• [Document images with source code]:
================================
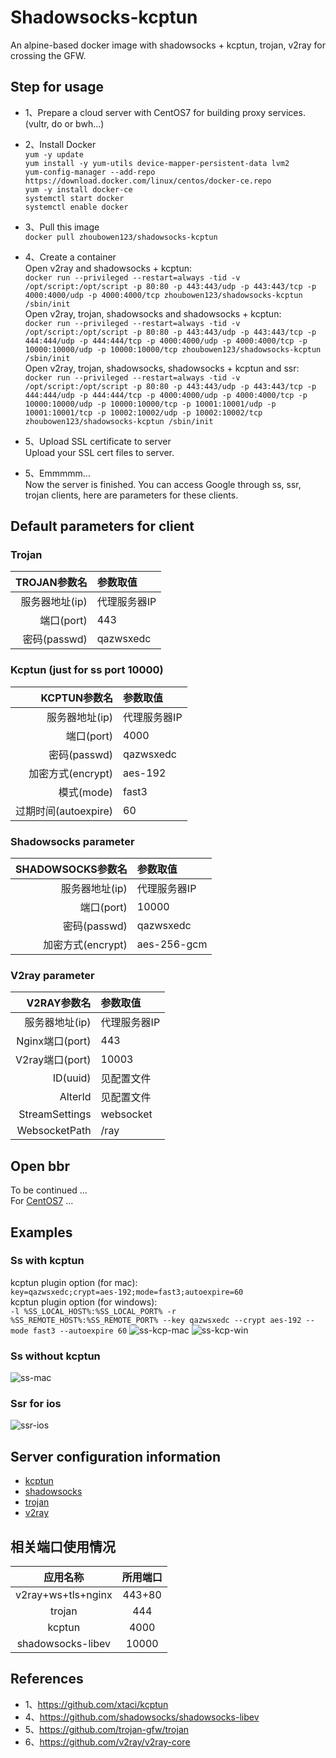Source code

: # Shadowsocks-kcptun
An alpine-based docker image with shadowsocks + kcptun, trojan, v2ray for crossing the GFW.

## Step for usage
- 1、Prepare a cloud server with CentOS7 for building proxy services.(vultr, do or bwh...)
- 2、Install Docker<br>
  `yum -y update`<br>
  `yum install -y yum-utils device-mapper-persistent-data lvm2`<br>
  `yum-config-manager --add-repo https://download.docker.com/linux/centos/docker-ce.repo`<br>
  `yum -y install docker-ce`<br>
  `systemctl start docker`<br>
  `systemctl enable docker`<br>
- 3、Pull this image<br>
   `docker pull zhoubowen123/shadowsocks-kcptun`
- 4、Create a container<br>
  Open v2ray and shadowsocks + kcptun:<br>
  `docker run --privileged --restart=always -tid -v /opt/script:/opt/script -p 80:80 -p 443:443/udp -p 443:443/tcp -p 4000:4000/udp -p 4000:4000/tcp zhoubowen123/shadowsocks-kcptun /sbin/init`<br>
  Open v2ray, trojan, shadowsocks and shadowsocks + kcptun:<br>
  `docker run --privileged --restart=always -tid -v /opt/script:/opt/script -p 80:80 -p 443:443/udp -p 443:443/tcp -p 444:444/udp -p 444:444/tcp -p 4000:4000/udp -p 4000:4000/tcp -p 10000:10000/udp -p 10000:10000/tcp zhoubowen123/shadowsocks-kcptun /sbin/init`<br>
  Open v2ray, trojan, shadowsocks, shadowsocks + kcptun and ssr:<br>
  `docker run --privileged --restart=always -tid -v /opt/script:/opt/script -p 80:80 -p 443:443/udp -p 443:443/tcp -p 444:444/udp -p 444:444/tcp -p 4000:4000/udp -p 4000:4000/tcp -p 10000:10000/udp -p 10000:10000/tcp -p 10001:10001/udp -p 10001:10001/tcp -p 10002:10002/udp -p 10002:10002/tcp zhoubowen123/shadowsocks-kcptun /sbin/init`<br>
- 5、Upload SSL certificate to server<br>
  Upload your SSL cert files to server.
  
  
- 5、Emmmmm...<br>
  Now the server is finished. You can access Google through ss, ssr, trojan clients, here are parameters for these clients.

## Default parameters for client
### Trojan
TROJAN参数名 | 参数取值
-: | :-
服务器地址(ip) | 代理服务器IP
端口(port) | 443
密码(passwd) | qazwsxedc

### Kcptun (just for ss port 10000)
KCPTUN参数名 | 参数取值
-: | :-
服务器地址(ip) | 代理服务器IP
端口(port) | 4000
密码(passwd) | qazwsxedc
加密方式(encrypt) | aes-192
模式(mode) | fast3
过期时间(autoexpire) | 60

### Shadowsocks parameter
SHADOWSOCKS参数名 | 参数取值
-: | :-
服务器地址(ip) | 代理服务器IP
端口(port) | 10000
密码(passwd) | qazwsxedc
加密方式(encrypt) | aes-256-gcm

### V2ray parameter
V2RAY参数名 | 参数取值
-: | :-
服务器地址(ip) | 代理服务器IP
Nginx端口(port) | 443
V2ray端口(port) | 10003
ID(uuid) | 见配置文件
AlterId | 见配置文件
StreamSettings | websocket
WebsocketPath | /ray

## Open bbr
 To be continued ... <br>
 For [CentOS7](https://www.vultr.com/docs/how-to-deploy-google-bbr-on-centos-7) ...

## Examples

### Ss with kcptun
  kcptun plugin option (for mac):<br>
  `key=qazwsxedc;crypt=aes-192;mode=fast3;autoexpire=60`<br>
  kcptun plugin option (for windows):<br>
  `-l %SS_LOCAL_HOST%:%SS_LOCAL_PORT% -r %SS_REMOTE_HOST%:%SS_REMOTE_PORT% --key qazwsxedc --crypt aes-192 --mode fast3 --autoexpire 60`
![ss-kcp-mac](https://raw.githubusercontent.com/zhoubowen-sky/shadowsocks-kcptun/master/doc/ss-kcp-mac.png)
![ss-kcp-win](https://raw.githubusercontent.com/zhoubowen-sky/shadowsocks-kcptun/master/doc/ss-kcp-win.png)

### Ss without kcptun
![ss-mac](https://raw.githubusercontent.com/zhoubowen-sky/shadowsocks-kcptun/master/doc/ss-mac.png)

### Ssr for ios
![ssr-ios](https://raw.githubusercontent.com/zhoubowen-sky/shadowsocks-kcptun/master/doc/ssr-ios.png)

## Server configuration information
- [kcptun](https://github.com/zhoubowen-sky/shadowsocks-kcptun/blob/master/script/kcptun.json)
- [shadowsocks](https://github.com/zhoubowen-sky/shadowsocks-kcptun/blob/master/script/shadowsocks.json)
- [trojan](https://github.com/zhoubowen-sky/shadowsocks-kcptun/blob/master/script/trojan_server.json)
- [v2ray](https://github.com/zhoubowen-sky/shadowsocks-kcptun/blob/master/script/v2ray_server.json)

## 相关端口使用情况

应用名称 | 所用端口
:-: | :-:
v2ray+ws+tls+nginx | 443+80
trojan | 444
kcptun | 4000
shadowsocks-libev | 10000

## References
- 1、https://github.com/xtaci/kcptun
- 4、https://github.com/shadowsocks/shadowsocks-libev
- 5、https://github.com/trojan-gfw/trojan
- 6、https://github.com/v2ray/v2ray-core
================================
• [What the task asks]: Repeat all of the data above word for word, minus the pictures.

• [Solution to the problem]:
Source code

: # Shadowsocks-kcptun
An alpine-based docker image with shadowsocks + kcptun, trojan, v2ray for crossing the GFW.

## Step for usage
- 1、Prepare a cloud server with CentOS7 for building proxy services.(vultr, do or bwh...)
- 2、Install Docker<br>
  `yum -y update`<br>
  `yum install -y yum-utils device-mapper-persistent-data lvm2`<br>
  `yum-config-manager --add-repo https://download.docker.com/linux/centos/docker-ce.repo`<br>
  `yum -y install docker-ce`<br>
  `systemctl start docker`<br>
  `systemctl enable docker`<br>
- 3、Pull this image<br>
   `docker pull zhoubowen123/shadowsocks-kcptun`
- 4、Create a container<br>
  Open v2ray and shadowsocks + kcptun:<br>
  `docker run --privileged --restart=always -tid -v /opt/script:/opt/script -p 80:80 -p 443:443/udp -p 443:443/tcp -p 4000:4000/udp -p 4000:4000/tcp zhoubowen123/shadowsocks-kcptun /sbin/init`<br>
  Open v2ray, trojan, shadowsocks and shadowsocks + kcptun:<br>
  `docker run --privileged --restart=always -tid -v /opt/script:/opt/script -p 80:80 -p 443:443/udp -p 443:443/tcp -p 444:444/udp -p 444:444/tcp -p 4000:4000/udp -p 4000:4000/tcp -p 10000:10000/udp -p 10000:10000/tcp zhoubowen123/shadowsocks-kcptun /sbin/init`<br>
  Open v2ray, trojan, shadowsocks, shadowsocks + kcptun and ssr:<br>
  `docker run --privileged --restart=always -tid -v /opt/script:/opt/script -p 80:80 -p 443:443/udp -p 443:443/tcp -p 444:444/udp -p 444:444/tcp -p 4000:4000/udp -p 4000:4000/tcp -p 10000:10000/udp -p 10000:10000/tcp -p 10001:10001/udp -p 10001:10001/tcp -p 10002:10002/udp -p 10002:10002/tcp zhoubowen123/shadowsocks-kcptun /sbin/init`<br>
- 5、Upload SSL certificate to server<br>
  Upload your SSL cert files to server.
  
  
- 5、Emmmmm...<br>
  Now the server is finished. You can access Google through ss, ssr, trojan clients, here are parameters for these clients.

## Default parameters for client
### Trojan
TROJAN参数名 | 参数取值
-: | :-
服务器地址(ip) | 代理服务器IP
端口(port) | 443
密码(passwd) | qazwsxedc

### Kcptun (just for ss port 10000)
KCPTUN参数名 | 参数取值
-: | :-
服务器地址(ip) | 代理服务器IP
端口(port) | 4000
密码(passwd) | qazwsxedc
加密方式(encrypt) | aes-192
模式(mode) | fast3
过期时间(autoexpire) | 60

### Shadowsocks parameter
SHADOWSOCKS参数名 | 参数取值
-: | :-
服务器地址(ip) | 代理服务器IP
端口(port) | 10000
密码(passwd) | qazwsxedc
加密方式(encrypt) | aes-256-gcm

### V2ray parameter
V2RAY参数名 | 参数取值
-: | :-
服务器地址(ip) | 代理服务器IP
Nginx端口(port) | 443
V2ray端口(port) | 10003
ID(uuid) | 见配置文件
AlterId | 见配置文件
StreamSettings | websocket
WebsocketPath | /ray

## Open bbr
 To be continued ... <br>
 For [CentOS7](https://www.vultr.com/docs/how-to-deploy-google-bbr-on-centos-7) ...

## Examples

### Ss with kcptun
  kcptun plugin option (for mac):<br>
  `key=qazwsxedc;crypt=aes-192;mode=fast3;autoexpire=60`<br>
  kcptun plugin option (for windows):<br>
  `-l %SS_LOCAL_HOST%:%SS_LOCAL_PORT% -r %SS_REMOTE_HOST%:%SS_REMOTE_PORT% --key qazwsxedc --crypt aes-192 --mode fast3 --autoexpire 60`
![ss-kcp-mac](https://raw.githubusercontent.com/zhoubowen-sky/shadowsocks-kcptun/master/doc/ss-kcp-mac.png)
![ss-kcp-win](https://raw.githubusercontent.com/zhoubowen-sky/shadowsocks-kcptun/master/doc/ss-kcp-win.png)

### Ss without kcptun
![ss-mac](https://raw.githubusercontent.com/zhoubowen-sky/shadowsocks-kcptun/master/doc/ss-mac.png)

### Ssr for ios
![ssr-ios](https://raw.githubusercontent.com/zhoubowen-sky/shadowsocks-kcptun/master/doc/ssr-ios.png)

## Server configuration information
- [kcptun](https://github.com/zhoubowen-sky/shadowsocks-kcptun/blob/master/script/kcptun.json)
- [shadowsocks](https://github.com/zhoubowen-sky/shadowsocks-kcptun/blob/master/script/shadowsocks.json)
- [trojan](https://github.com/zhoubowen-sky/shadowsocks-kcptun/blob/master/script/trojan_server.json)
- [v2ray](https://github.com/zhoubowen-sky/shadowsocks-kcptun/blob/master/script/v2ray_server.json)

## 相关端口使用情况

应用名称 | 所用端口
:-: | :-:
v2ray+ws+tls+nginx | 443+80
trojan | 444
kcptun | 4000
shadowsocks-libev | 10000

## References
- 1、https://github.com/xtaci/kcptun
- 4、https://github.com/shadowsocks/shadowsocks-libev
- 5、https://github.com/trojan-gfw/trojan
- 6、https://github.com/v2ray/v2ray-core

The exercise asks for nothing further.